What to do: Lines below that include "images" are the answer; copy each one.

-------- Supplied data --------

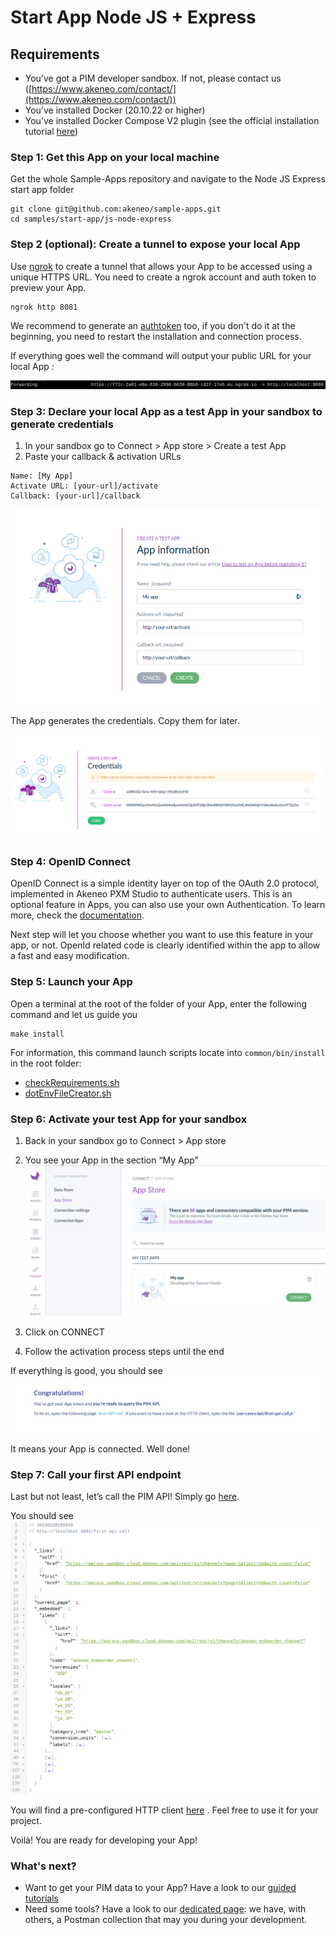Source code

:# Start App Node JS + Express

## Requirements
- You’ve got a PIM developer sandbox. If not, please contact us ([https://www.akeneo.com/contact/](https://www.akeneo.com/contact/))
- You’ve installed Docker (20.10.22 or higher)
- You’ve installed Docker Compose V2 plugin (see the official installation tutorial [here](https://docs.docker.com/compose/install/))

### Step 1: Get this App on your local machine
Get the whole Sample-Apps repository and navigate to the Node JS Express start app folder
```
git clone git@github.com:akeneo/sample-apps.git
cd samples/start-app/js-node-express
```

### Step 2 (optional): Create a tunnel to expose your local App
Use [ngrok]([https://ngrok.com/](https://ngrok.com/)) to create a tunnel that allows your App to be accessed using a unique HTTPS URL. You need to create a ngrok account and auth token to preview your App.
```
ngrok http 8081
```
We recommend to generate an [authtoken](https://dashboard.ngrok.com/get-started/your-authtoken) too, if you don't do it at the beginning, you need to restart the installation and connection process.

If everything goes well the command will output your public URL for your local App :

![img.png](../../../common/images/step2-1.png)

### Step 3: Declare your local App as a test App in your sandbox to generate credentials
1. In your sandbox go to Connect > App store > Create a test App
2. Paste your callback & activation URLs
```
Name: [My App]
Activate URL: [your-url]/activate
Callback: [your-url]/callback
```
![img.png](../../../common/images/step3-1.png)

The App generates the credentials. Copy them for later.

![img.png](../../../common/images/step3-2.png)

### Step 4: OpenID Connect

OpenID Connect is a simple identity layer on top of the OAuth 2.0 protocol, implemented in Akeneo PXM Studio to authenticate users.
This is an optional feature in Apps, you can also use your own Authentication. To learn more, check the [documentation](https://api.akeneo.com/apps/authentication-and-authorization.html#getting-started-with-openid-connect).

Next step will let you choose whether you want to use this feature in your app, or not.
OpenId related code is clearly identified within the app to allow a fast and easy modification.

### Step 5: Launch your App
Open a terminal at the root of the folder of your App, enter the following command and let us guide you
```
make install
```
For information, this command launch scripts locate into `common/bin/install` in the root folder:

- [checkRequirements.sh](https://github.com/akeneo/sample-apps/blob/main/common/bin/install/checkRequirements.sh)
- [dotEnvFileCreator.sh](https://github.com/akeneo/sample-apps/blob/main/common/bin/install/dotEnvFileCreator.sh)

### Step 6: Activate your test App for your sandbox
1. Back in your sandbox go to Connect > App store
2. You see your App in the section “My App”
   ![img.png](../../../common/images/step5-1.png)

3. Click on CONNECT
4. Follow the activation process steps until the end

If everything is good, you should see
![img.png](../../../common/images/step5-2_js-node-express.png)

It means your App is connected. Well done!

### Step 7: Call your first API endpoint

Last but not least, let’s call the PIM API!
Simply go [here](http://localhost:8081/first-api-call).

You should see
![img.png](../../../common/images/step6-1.png)

You will find a pre-configured HTTP client [here](https://github.com/akeneo/sample-apps/blob/main/samples/start-app/js-node-express/client/https-client.js) . Feel free to use it for your project.

Voilà! You are ready for developing your App!

### What's next?
- Want to get your PIM data to your App? Have a look to our [guided tutorials](https://api.akeneo.com/tutorials/homepage.html#tags=App%20Workflow)
- Need some tools? Have a look to our [dedicated page](https://api.akeneo.com/apps/app-developer-tools.html): we have, with others, a Postman collection that may you during your development.
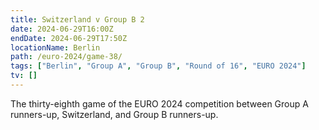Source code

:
 ```yaml
---
title: Switzerland v Group B 2
date: 2024-06-29T16:00Z
endDate: 2024-06-29T17:50Z
locationName: Berlin
path: /euro-2024/game-38/
tags: ["Berlin", "Group A", "Group B", "Round of 16", "EURO 2024"]
tv: []
---
```

The thirty-eighth game of the EURO 2024 competition between Group A runners-up, Switzerland, and Group B runners-up.
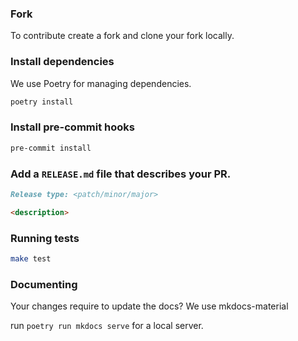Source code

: ### Fork
To contribute create a fork and clone your fork locally.

### Install dependencies
We use Poetry for managing dependencies.
```bash
poetry install
```

### Install pre-commit hooks
```bash
pre-commit install
```

### Add a `RELEASE.md` file that describes your PR.
```md
Release type: <patch/minor/major>

<description>
```

### Running tests
```bash
make test
```

### Documenting
Your changes require to update the docs?
We use mkdocs-material

run `poetry run mkdocs serve` for a local server.
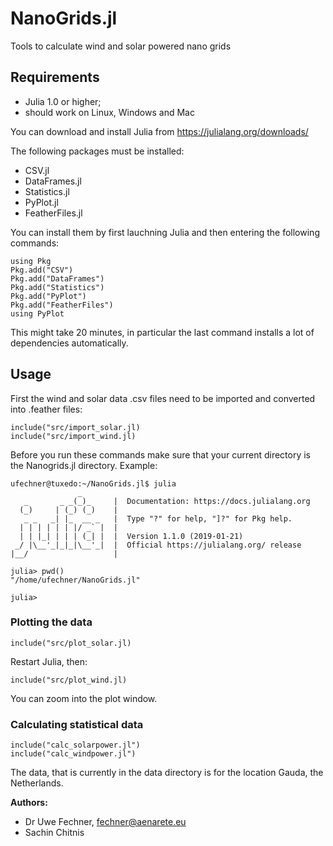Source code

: # NanoGrids.jl
Tools to calculate wind and solar powered nano grids

## Requirements
- Julia 1.0 or higher;
- should work on Linux, Windows and Mac

You can download and install Julia from https://julialang.org/downloads/

The following packages must be installed:
- CSV.jl
- DataFrames.jl
- Statistics.jl
- PyPlot.jl
- FeatherFiles.jl

You can install them by first lauchning Julia and then entering the following commands:
```
using Pkg
Pkg.add("CSV")
Pkg.add("DataFrames")
Pkg.add("Statistics")
Pkg.add("PyPlot")
Pkg.add("FeatherFiles")
using PyPlot
```
This might take 20 minutes, in particular the last command installs a lot of dependencies automatically.

## Usage
First the wind and solar data .csv files need to be imported and converted into .feather files:
```
include("src/import_solar.jl)
include("src/import_wind.jl)
```
Before you run these commands make sure that your current directory is the Nanogrids.jl directory. Example:
```
ufechner@tuxedo:~/NanoGrids.jl$ julia
               _
   _       _ _(_)_     |  Documentation: https://docs.julialang.org
  (_)     | (_) (_)    |
   _ _   _| |_  __ _   |  Type "?" for help, "]?" for Pkg help.
  | | | | | | |/ _` |  |
  | | |_| | | | (_| |  |  Version 1.1.0 (2019-01-21)
 _/ |\__'_|_|_|\__'_|  |  Official https://julialang.org/ release
|__/                   |

julia> pwd()
"/home/ufechner/NanoGrids.jl"

julia> 
```
### Plotting the data
```
include("src/plot_solar.jl)
```
Restart Julia, then:
```
include("src/plot_wind.jl)
```
You can zoom into the plot window.

### Calculating statistical data
```
include("calc_solarpower.jl")
include("calc_windpower.jl")
```

The data, that is currently in the data directory is for the location Gauda, the Netherlands.

**Authors:** 
- Dr Uwe Fechner, fechner@aenarete.eu
- Sachin Chitnis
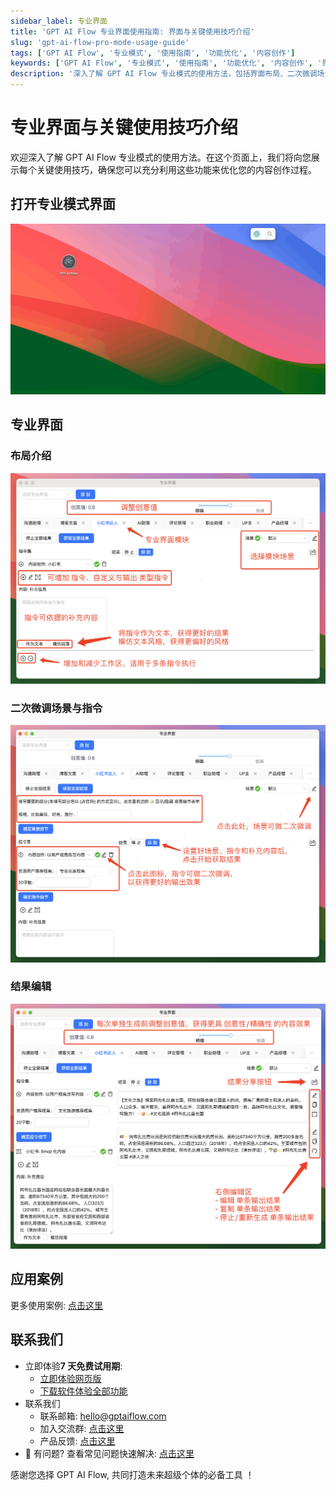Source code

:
 ```yaml
---
sidebar_label: 专业界面
title: 'GPT AI Flow 专业界面使用指南: 界面与关键使用技巧介绍'
slug: 'gpt-ai-flow-pro-mode-usage-guide'
tags: ['GPT AI Flow', '专业模式', '使用指南', '功能优化', '内容创作']
keywords: ['GPT AI Flow', '专业模式', '使用指南', '功能优化', '内容创作', '界面布局', '二次微调', '结果编辑']
description: '深入了解 GPT AI Flow 专业模式的使用方法，包括界面布局、二次微调场景与指令以及结果编辑等关键技巧。本指南旨在帮助您充分利用这些功能，优化您的内容创作过程。'
---
```


# 专业界面与关键使用技巧介绍

欢迎深入了解 GPT AI Flow 专业模式的使用方法。在这个页面上，我们将向您展示每个关键使用技巧，确保您可以充分利用这些功能来优化您的内容创作过程。

## 打开专业模式界面

![](./img/4-proMode-presentation/2023-10-31-img-6-show-proModeWindow.gif)

## 专业界面

### 布局介绍

![](./img/4-proMode-presentation/2023-10-31-img-7-proMode-explication.png)

### 二次微调场景与指令

![](./img/4-proMode-presentation/2023-10-31-img-8-proMode-explication-2.png)

### 结果编辑

![](./img/4-proMode-presentation/2023-10-31-img-9-proMode-explication-3.png)

## 应用案例

更多使用案例: [点击这里](/docs/application-scenarios/introduction)

## 联系我们

- 立即体验**7 天免费试用期**:
  - [立即体验网页版](https://www.app.gptaiflow.com/login)
  - [下载软件体验全部功能](/download)
- 联系我们
  - 联系邮箱: hello@gptaiflow.com
  - 加入交流群: [点击这里](/communication-group)
  - 产品反馈: [点击这里](https://wj.qq.com/s2/13154598/1770/)
- 💬 有问题? 查看常见问题快速解决: [点击这里](/docs/proudct/gpt-ai-flow-guide-and-faq)

感谢您选择 GPT AI Flow, 共同打造未来超级个体的必备工具 ！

--------

Your response:
![img.png](../../../common/images/step2-1.png)
![img.png](../../../common/images/step3-1.png)
![img.png](../../../common/images/step3-2.png)
   ![img.png](../../../common/images/step5-1.png)
![img.png](../../../common/images/step5-2_js-node-express.png)
![img.png](../../../common/images/step6-1.png)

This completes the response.